Without including any pictures, return the records below exactly as written.

Supplied records Start Marker

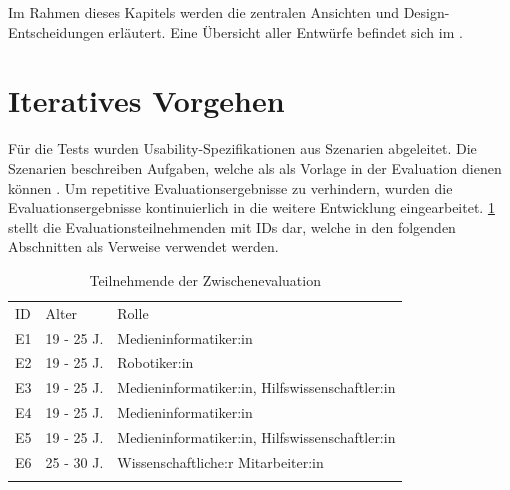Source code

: Im Rahmen dieses Kapitels werden die zentralen Ansichten und
Design-Entscheidungen erläutert. Eine Übersicht aller Entwürfe befindet sich im
.

\section{Iteratives Vorgehen}
Für die Tests wurden Usability-Spezifikationen aus Szenarien abgeleitet. Die
Szenarien beschreiben Aufgaben, welche als als Vorlage in der Evaluation dienen
können . Um repetitive
Evaluationsergebnisse zu verhindern, wurden die Evaluationsergebnisse
kontinuierlich in die weitere Entwicklung eingearbeitet. \ref{table:e} stellt
die Evaluationsteilnehmenden mit IDs dar, welche in den folgenden Abschnitten
als Verweise verwendet werden.

\begin{table}[h]
    \centering
    \caption{Teilnehmende der Zwischenevaluation}
    \begin{tabular}{lll}
        \arrayrulecolor{maincolor}\hline
        \sffamily\color{maincolor}ID & \sffamily\color{maincolor}Alter &
        \sffamily\color{maincolor}Rolle
        \\
        \arrayrulecolor{maincolor}\hline
        E1                           & 19 - 25 J.                      &
        Medieninformatiker:in
        \\
        E2                           & 19 - 25 J.                      &
        Robotiker:in                                                     \\
        E3                           & 19 - 25 J.                      &
        Medieninformatiker:in, Hilfswissenschaftler:in                   \\
        E4                           & 19 - 25 J.                      &
        Medieninformatiker:in                                            \\
        E5                           & 19 - 25 J.                      &
        Medieninformatiker:in, Hilfswissenschaftler:in
        \\
        E6                           & 25 - 30 J.                      &
        Wissenschaftliche:r Mitarbeiter:in                               \\
        \arrayrulecolor{maincolor}\hline
    \end{tabular}
    \label{table:e}
\end{table}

Supplied records End Marker

Response to this exercise -
Source code

: Im Rahmen dieses Kapitels werden die zentralen Ansichten und
Design-Entscheidungen erläutert. Eine Übersicht aller Entwürfe befindet sich im
.

\section{Iteratives Vorgehen}
Für die Tests wurden Usability-Spezifikationen aus Szenarien abgeleitet. Die
Szenarien beschreiben Aufgaben, welche als als Vorlage in der Evaluation dienen
können . Um repetitive
Evaluationsergebnisse zu verhindern, wurden die Evaluationsergebnisse
kontinuierlich in die weitere Entwicklung eingearbeitet. \ref{table:e} stellt
die Evaluationsteilnehmenden mit IDs dar, welche in den folgenden Abschnitten
als Verweise verwendet werden.

\begin{table}[h]
    \centering
    \caption{Teilnehmende der Zwischenevaluation}
    \begin{tabular}{lll}
        \arrayrulecolor{maincolor}\hline
        \sffamily\color{maincolor}ID & \sffamily\color{maincolor}Alter &
        \sffamily\color{maincolor}Rolle
        \\
        \arrayrulecolor{maincolor}\hline
        E1                           & 19 - 25 J.                      &
        Medieninformatiker:in
        \\
        E2                           & 19 - 25 J.                      &
        Robotiker:in                                                     \\
        E3                           & 19 - 25 J.                      &
        Medieninformatiker:in, Hilfswissenschaftler:in                   \\
        E4                           & 19 - 25 J.                      &
        Medieninformatiker:in                                            \\
        E5                           & 19 - 25 J.                      &
        Medieninformatiker:in, Hilfswissenschaftler:in
        \\
        E6                           & 25 - 30 J.                      &
        Wissenschaftliche:r Mitarbeiter:in                               \\
        \arrayrulecolor{maincolor}\hline
    \end{tabular}
    \label{table:e}
\end{table}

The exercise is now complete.